Task requirements:
Return the lines of the data below in which the string "Notations" occurs.
##### Dataset records #####
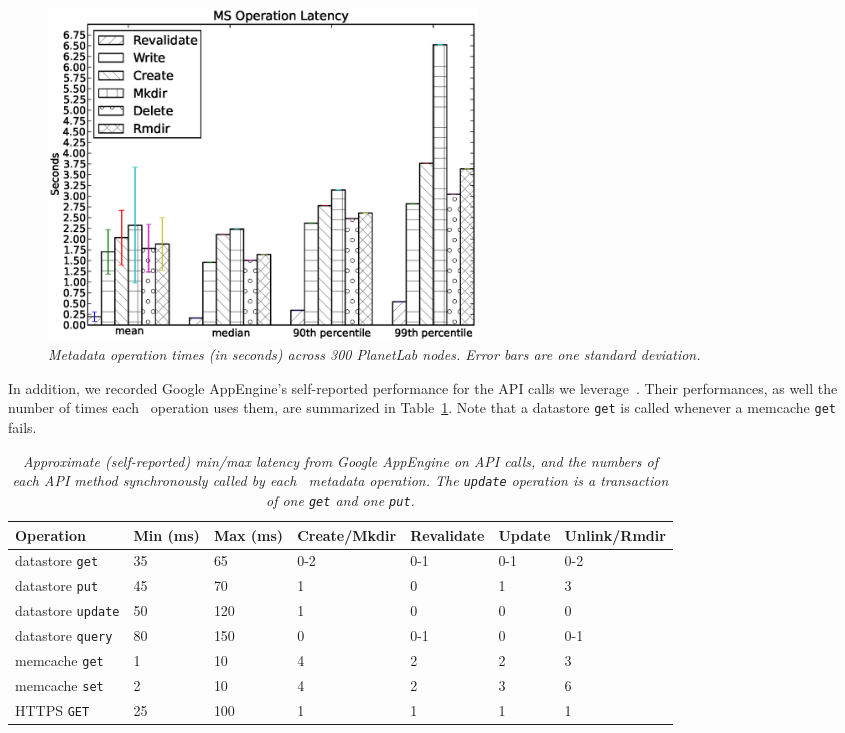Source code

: \begin{figure}[h!]
\centerline{\includegraphics[width=0.55\textwidth]{figures/metadata_operations}}
\caption{\it 
Metadata operation times (in seconds) across 300 PlanetLab nodes.  Error bars are one standard deviation.}
\label{fig:metadata-latency}
\end{figure}

In addition, we recorded Google AppEngine's self-reported
performance for the API calls we leverage~\cite{google-appengine-status}.
Their performances, as well the number of times each \MS\ operation uses them,
are summarized in Table~\ref{tab:gae-performance}.  Note that a datastore {\tt get} 
is called whenever a memcache {\tt get} fails.

\begin{table}[ht!]
\begin{tabular}{ | l | l | l | l | l | l | l |}
\hline
\textbf{Operation} & \textbf{Min (ms)} & \textbf{Max (ms)} & \textbf{Create/Mkdir} & \textbf{Revalidate} & \textbf{Update} & \textbf{Unlink/Rmdir} \\
\hline
datastore {\tt get}    & 35  & 65  & 0-2 & 0-1 & 0-1 & 0-2 \\
datastore {\tt put}    & 45  & 70  & 1   & 0   & 1   & 3 \\
datastore {\tt update} & 50 & 120  & 1   & 0   & 0   & 0 \\
datastore {\tt query}  & 80 & 150  & 0   & 0-1 & 0   & 0-1 \\
memcache {\tt get}     & 1  & 10   & 4   & 2   & 2   & 3 \\
memcache {\tt set}     & 2  & 10   & 4   & 2   & 3   & 6 \\
HTTPS {\tt GET}        & 25 & 100  & 1   & 1   & 1   & 1 \\
\hline
\end{tabular}
\caption{\it Approximate (self-reported) min/max latency from Google AppEngine on
API calls, and the numbers of each API method synchronously
called by each \Syndicate\ metadata operation. The {\tt update}
operation is a transaction of one {\tt get} and one {\tt put}. }
\label{tab:gae-performance}
\end{table}

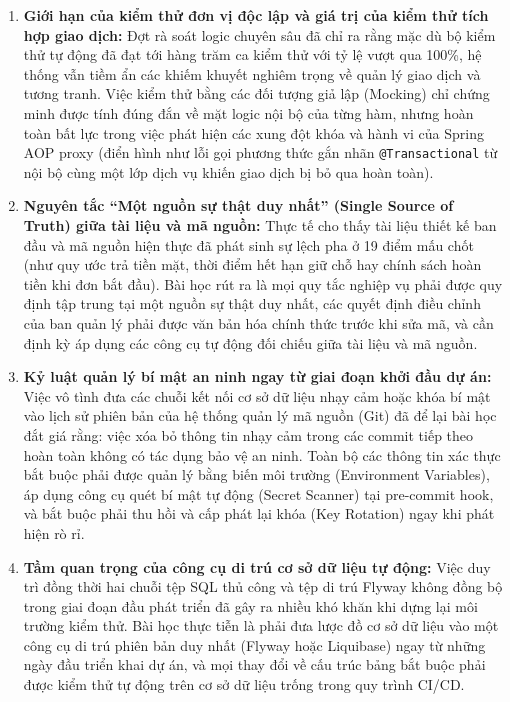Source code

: \begin{enumerate}
    \item \textbf{Giới hạn của kiểm thử đơn vị độc lập và giá trị của kiểm thử tích hợp giao dịch:} Đợt rà soát logic chuyên sâu đã chỉ ra rằng mặc dù bộ kiểm thử tự động đã đạt tới hàng trăm ca kiểm thử với tỷ lệ vượt qua 100\%, hệ thống vẫn tiềm ẩn các khiếm khuyết nghiêm trọng về quản lý giao dịch và tương tranh. Việc kiểm thử bằng các đối tượng giả lập (Mocking) chỉ chứng minh được tính đúng đắn về mặt logic nội bộ của từng hàm, nhưng hoàn toàn bất lực trong việc phát hiện các xung đột khóa và hành vi của Spring AOP proxy (điển hình như lỗi gọi phương thức gắn nhãn \texttt{@Transactional} từ nội bộ cùng một lớp dịch vụ khiến giao dịch bị bỏ qua hoàn toàn).
    
    \item \textbf{Nguyên tắc ``Một nguồn sự thật duy nhất'' (Single Source of Truth) giữa tài liệu và mã nguồn:} Thực tế cho thấy tài liệu thiết kế ban đầu và mã nguồn hiện thực đã phát sinh sự lệch pha ở 19 điểm mấu chốt (như quy ước trả tiền mặt, thời điểm hết hạn giữ chỗ hay chính sách hoàn tiền khi đơn bắt đầu). Bài học rút ra là mọi quy tắc nghiệp vụ phải được quy định tập trung tại một nguồn sự thật duy nhất, các quyết định điều chỉnh của ban quản lý phải được văn bản hóa chính thức trước khi sửa mã, và cần định kỳ áp dụng các công cụ tự động đối chiếu giữa tài liệu và mã nguồn.
    
    \item \textbf{Kỷ luật quản lý bí mật an ninh ngay từ giai đoạn khởi đầu dự án:} Việc vô tình đưa các chuỗi kết nối cơ sở dữ liệu nhạy cảm hoặc khóa bí mật vào lịch sử phiên bản của hệ thống quản lý mã nguồn (Git) đã để lại bài học đắt giá rằng: việc xóa bỏ thông tin nhạy cảm trong các commit tiếp theo hoàn toàn không có tác dụng bảo vệ an ninh. Toàn bộ các thông tin xác thực bắt buộc phải được quản lý bằng biến môi trường (Environment Variables), áp dụng công cụ quét bí mật tự động (Secret Scanner) tại pre-commit hook, và bắt buộc phải thu hồi và cấp phát lại khóa (Key Rotation) ngay khi phát hiện rò rỉ.
    
    \item \textbf{Tầm quan trọng của công cụ di trú cơ sở dữ liệu tự động:} Việc duy trì đồng thời hai chuỗi tệp SQL thủ công và tệp di trú Flyway không đồng bộ trong giai đoạn đầu phát triển đã gây ra nhiều khó khăn khi dựng lại môi trường kiểm thử. Bài học thực tiễn là phải đưa lược đồ cơ sở dữ liệu vào một công cụ di trú phiên bản duy nhất (Flyway hoặc Liquibase) ngay từ những ngày đầu triển khai dự án, và mọi thay đổi về cấu trúc bảng bắt buộc phải được kiểm thử tự động trên cơ sở dữ liệu trống trong quy trình CI/CD.
\end{enumerate}

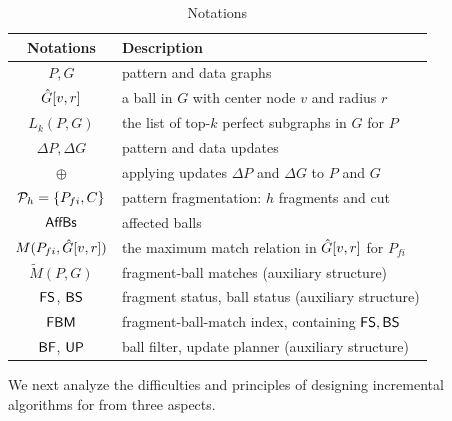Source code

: \begin{table}[tb!]
	\begin{center}
		\begin{small}
			\scriptsize
			\begin{tabular}{|c|l|}
				\hline
				{\bf Notations}             &  {\bf Description}     \\
				\hline\hline
				$P,G$                     &  pattern and data graphs       \\ \hline
				$\hat{G}{[v, r]}$              &  a ball in $G$ with center node $v$ and radius $r$  \\ \hline
				$L_k(P, G)$                  &  the list of top-$k$ perfect subgraphs in $G$ for $P$  \\ \hline
				$\Delta P, \Delta G$       &  pattern and data updates       \\ \hline
				$\oplus$                    &  applying updates $\Delta P$ and $\Delta G$ to $P$ and $G$       \\ \hline
				${\cal P}_{h}=\{P_{fi}, C\}$     &  pattern fragmentation: $h$ fragments and cut    \\ \hline
				${\mathsf{AffBs}}$                &  affected balls       \\ \hline
				$M(P_{fi}, \hat{G}{[v,r]})$    &  the maximum match relation in $\hat{G}{[v,r]}$ for $P_{fi}$   \\ \hline
				$\tilde{M}(P,G)$            &  fragment-ball matches (auxiliary structure)     \\ \hline
				${\mathsf{FS}}$, ${\mathsf{BS}}$              &  fragment status, ball status (auxiliary structure) \\    \hline
				${\mathsf{FBM}}$                       &  fragment-ball-match index, containing ${\mathsf{FS}}, {\mathsf{BS}}$ \\    \hline
				${\mathsf{BF}}$, ${\mathsf{UP}}$              &  ball filter, update planner (auxiliary structure) \\    \hline
			\end{tabular}
			\vspace{-2ex}
		\end{small}
		\caption{Notations}
		\label{tab-notation}
		\vspace{-6ex}
	\end{center}
\end{table}


We next analyze the difficulties and principles of designing incremental algorithms for \dynteamF{} from three aspects.

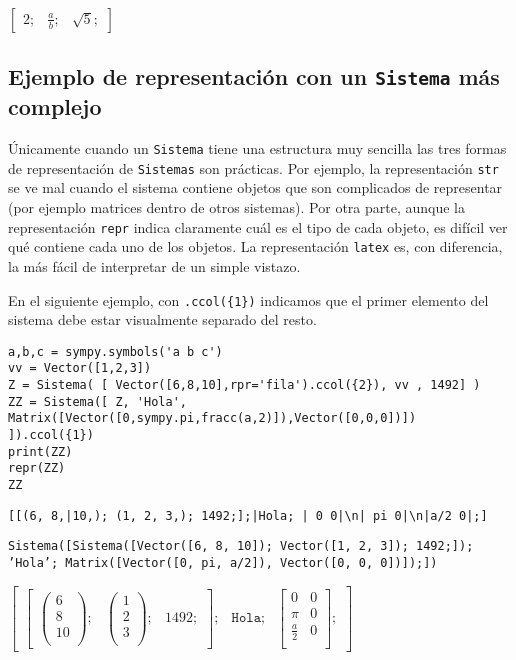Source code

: \documentclass[11pt]{report}
\begin{document}
\(\displaystyle \left[ \begin{array}{cc|c}2;& \frac{a}{b};& \sqrt{5};\end{array} \right]\)

\subsection{Ejemplo de representación con un \texttt{Sistema} más complejo}
\label{sec:org5527972}
Únicamente cuando un \texttt{Sistema} tiene una estructura muy sencilla las
tres formas de representación de \texttt{Sistemas} son prácticas. Por
ejemplo, la representación \texttt{str} se ve mal cuando el sistema contiene
objetos que son complicados de representar (por ejemplo matrices
dentro de otros sistemas). Por otra parte, aunque la representación
\texttt{repr} indica claramente cuál es el tipo de cada objeto, es difícil
ver qué contiene cada uno de los objetos. La representación \texttt{latex}
es, con diferencia, la más fácil de interpretar de un simple vistazo.

En el siguiente ejemplo, con \texttt{.ccol(\{1\})} indicamos que el primer
elemento del sistema debe estar visualmente separado del resto.

\begin{verbatim}
a,b,c = sympy.symbols('a b c')
vv = Vector([1,2,3])
Z = Sistema( [ Vector([6,8,10],rpr='fila').ccol({2}), vv , 1492] ) 
ZZ = Sistema([ Z, 'Hola', Matrix([Vector([0,sympy.pi,fracc(a,2)]),Vector([0,0,0])])  ]).ccol({1})
print(ZZ)
repr(ZZ)
ZZ
\end{verbatim}

\texttt{[[(6, 8,|10,); (1, 2, 3,); 1492;];|Hola; |  0   0|\textbackslash{}n| pi   0|\textbackslash{}n|a/2   0|;]}

\texttt{Sistema([Sistema([Vector([6, 8, 10]); Vector([1, 2, 3]); 1492;]); 'Hola'; Matrix([Vector([0, pi, a/2]), Vector([0, 0, 0])]);])}

\(\displaystyle \left[ \begin{array}{c|cc}\left[ \begin{array}{ccc}\left( \begin{array}{c}6\\8\\ \hline 10\\ \end{array} \right);& \left( \begin{array}{c}1\\2\\3\\ \end{array} \right);& 1492;\end{array} \right];& \mathtt{\text{Hola}};& \left[ \begin{array}{cc}0&0\\\pi&0\\\frac{a}{2}&0\\ \end{array} \right];\end{array} \right]\)
\end{document}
#####
Your solution:
				{\bf Notations}             &  {\bf Description}     \\
		\caption{Notations}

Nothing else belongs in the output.